Every record must appear in the answer exactly as it stands.

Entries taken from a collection
_ _ _ _

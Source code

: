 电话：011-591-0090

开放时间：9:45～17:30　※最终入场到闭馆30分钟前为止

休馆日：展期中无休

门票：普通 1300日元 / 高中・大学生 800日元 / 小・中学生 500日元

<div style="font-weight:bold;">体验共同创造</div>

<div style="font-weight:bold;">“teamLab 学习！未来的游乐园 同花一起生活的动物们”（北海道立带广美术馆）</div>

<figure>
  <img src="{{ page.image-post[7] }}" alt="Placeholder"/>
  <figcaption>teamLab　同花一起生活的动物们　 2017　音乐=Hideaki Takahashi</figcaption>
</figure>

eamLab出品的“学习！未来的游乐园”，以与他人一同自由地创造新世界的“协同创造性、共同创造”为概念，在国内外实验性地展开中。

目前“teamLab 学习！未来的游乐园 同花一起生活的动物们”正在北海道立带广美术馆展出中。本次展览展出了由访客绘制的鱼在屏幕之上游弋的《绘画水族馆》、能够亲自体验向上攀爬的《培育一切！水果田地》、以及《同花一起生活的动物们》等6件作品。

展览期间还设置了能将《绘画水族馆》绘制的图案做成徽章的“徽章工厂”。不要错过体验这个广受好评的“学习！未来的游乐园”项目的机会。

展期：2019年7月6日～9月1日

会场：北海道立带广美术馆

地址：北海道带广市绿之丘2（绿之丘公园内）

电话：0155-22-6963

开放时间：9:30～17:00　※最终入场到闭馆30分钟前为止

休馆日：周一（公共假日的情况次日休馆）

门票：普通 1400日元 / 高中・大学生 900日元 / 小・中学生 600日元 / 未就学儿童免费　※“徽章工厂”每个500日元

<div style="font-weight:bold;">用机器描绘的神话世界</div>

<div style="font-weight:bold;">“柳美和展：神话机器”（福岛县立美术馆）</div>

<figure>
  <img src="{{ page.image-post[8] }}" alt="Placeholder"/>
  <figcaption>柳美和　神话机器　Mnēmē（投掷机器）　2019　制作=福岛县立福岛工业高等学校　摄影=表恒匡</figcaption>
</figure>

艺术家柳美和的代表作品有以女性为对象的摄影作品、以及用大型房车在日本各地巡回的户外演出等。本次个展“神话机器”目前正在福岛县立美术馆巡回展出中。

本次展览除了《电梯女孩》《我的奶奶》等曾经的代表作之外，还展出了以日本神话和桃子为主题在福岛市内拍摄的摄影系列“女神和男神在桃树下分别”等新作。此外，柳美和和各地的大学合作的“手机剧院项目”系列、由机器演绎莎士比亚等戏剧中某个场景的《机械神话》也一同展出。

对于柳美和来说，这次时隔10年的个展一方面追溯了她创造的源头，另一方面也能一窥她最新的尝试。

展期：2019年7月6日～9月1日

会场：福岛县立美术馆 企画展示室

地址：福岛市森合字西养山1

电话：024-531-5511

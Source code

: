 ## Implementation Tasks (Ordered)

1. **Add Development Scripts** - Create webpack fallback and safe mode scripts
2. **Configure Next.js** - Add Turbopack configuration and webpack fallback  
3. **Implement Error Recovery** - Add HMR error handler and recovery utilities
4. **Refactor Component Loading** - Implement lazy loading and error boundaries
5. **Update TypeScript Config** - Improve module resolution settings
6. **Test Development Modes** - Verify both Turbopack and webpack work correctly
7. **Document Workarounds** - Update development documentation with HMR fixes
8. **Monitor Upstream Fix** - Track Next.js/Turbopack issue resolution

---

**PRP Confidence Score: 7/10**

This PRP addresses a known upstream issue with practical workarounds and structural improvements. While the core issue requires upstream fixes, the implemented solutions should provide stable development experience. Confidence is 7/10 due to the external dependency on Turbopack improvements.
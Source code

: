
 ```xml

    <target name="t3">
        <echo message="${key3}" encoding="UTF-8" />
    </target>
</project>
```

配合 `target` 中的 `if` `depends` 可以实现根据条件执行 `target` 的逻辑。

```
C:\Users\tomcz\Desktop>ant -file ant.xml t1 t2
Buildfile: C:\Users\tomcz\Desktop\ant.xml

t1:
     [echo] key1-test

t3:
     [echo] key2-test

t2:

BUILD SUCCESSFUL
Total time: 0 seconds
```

_ _ _ _

## Exercise response
Source code

: 电话：011-591-0090

开放时间：9:45～17:30　※最终入场到闭馆30分钟前为止

休馆日：展期中无休

门票：普通 1300日元 / 高中・大学生 800日元 / 小・中学生 500日元

<div style="font-weight:bold;">体验共同创造</div>

<div style="font-weight:bold;">“teamLab 学习！未来的游乐园 同花一起生活的动物们”（北海道立带广美术馆）</div>

<figure>
  <img src="{{ page.image-post[7] }}" alt="Placeholder"/>
  <figcaption>teamLab　同花一起生活的动物们　 2017　音乐=Hideaki Takahashi</figcaption>
</figure>

eamLab出品的“学习！未来的游乐园”，以与他人一同自由地创造新世界的“协同创造性、共同创造”为概念，在国内外实验性地展开中。

目前“teamLab 学习！未来的游乐园 同花一起生活的动物们”正在北海道立带广美术馆展出中。本次展览展出了由访客绘制的鱼在屏幕之上游弋的《绘画水族馆》、能够亲自体验向上攀爬的《培育一切！水果田地》、以及《同花一起生活的动物们》等6件作品。

展览期间还设置了能将《绘画水族馆》绘制的图案做成徽章的“徽章工厂”。不要错过体验这个广受好评的“学习！未来的游乐园”项目的机会。

展期：2019年7月6日～9月1日

会场：北海道立带广美术馆

地址：北海道带广市绿之丘2（绿之丘公园内）

电话：0155-22-6963

开放时间：9:30～17:00　※最终入场到闭馆30分钟前为止

休馆日：周一（公共假日的情况次日休馆）

门票：普通 1400日元 / 高中・大学生 900日元 / 小・中学生 600日元 / 未就学儿童免费　※“徽章工厂”每个500日元

<div style="font-weight:bold;">用机器描绘的神话世界</div>

<div style="font-weight:bold;">“柳美和展：神话机器”（福岛县立美术馆）</div>

<figure>
  <img src="{{ page.image-post[8] }}" alt="Placeholder"/>
  <figcaption>柳美和　神话机器　Mnēmē（投掷机器）　2019　制作=福岛县立福岛工业高等学校　摄影=表恒匡</figcaption>
</figure>

艺术家柳美和的代表作品有以女性为对象的摄影作品、以及用大型房车在日本各地巡回的户外演出等。本次个展“神话机器”目前正在福岛县立美术馆巡回展出中。

本次展览除了《电梯女孩》《我的奶奶》等曾经的代表作之外，还展出了以日本神话和桃子为主题在福岛市内拍摄的摄影系列“女神和男神在桃树下分别”等新作。此外，柳美和和各地的大学合作的“手机剧院项目”系列、由机器演绎莎士比亚等戏剧中某个场景的《机械神话》也一同展出。

对于柳美和来说，这次时隔10年的个展一方面追溯了她创造的源头，另一方面也能一窥她最新的尝试。

展期：2019年7月6日～9月1日

会场：福岛县立美术馆 企画展示室

地址：福岛市森合字西养山1

电话：024-531-5511

Source code

: ## Implementation Tasks (Ordered)

1. **Add Development Scripts** - Create webpack fallback and safe mode scripts
2. **Configure Next.js** - Add Turbopack configuration and webpack fallback  
3. **Implement Error Recovery** - Add HMR error handler and recovery utilities
4. **Refactor Component Loading** - Implement lazy loading and error boundaries
5. **Update TypeScript Config** - Improve module resolution settings
6. **Test Development Modes** - Verify both Turbopack and webpack work correctly
7. **Document Workarounds** - Update development documentation with HMR fixes
8. **Monitor Upstream Fix** - Track Next.js/Turbopack issue resolution

---

**PRP Confidence Score: 7/10**

This PRP addresses a known upstream issue with practical workarounds and structural improvements. While the core issue requires upstream fixes, the implemented solutions should provide stable development experience. Confidence is 7/10 due to the external dependency on Turbopack improvements.
Source code

:
 ```xml

    <target name="t3">
        <echo message="${key3}" encoding="UTF-8" />
    </target>
</project>
```

配合 `target` 中的 `if` `depends` 可以实现根据条件执行 `target` 的逻辑。

```
C:\Users\tomcz\Desktop>ant -file ant.xml t1 t2
Buildfile: C:\Users\tomcz\Desktop\ant.xml

t1:
     [echo] key1-test

t3:
     [echo] key2-test

t2:

BUILD SUCCESSFUL
Total time: 0 seconds
```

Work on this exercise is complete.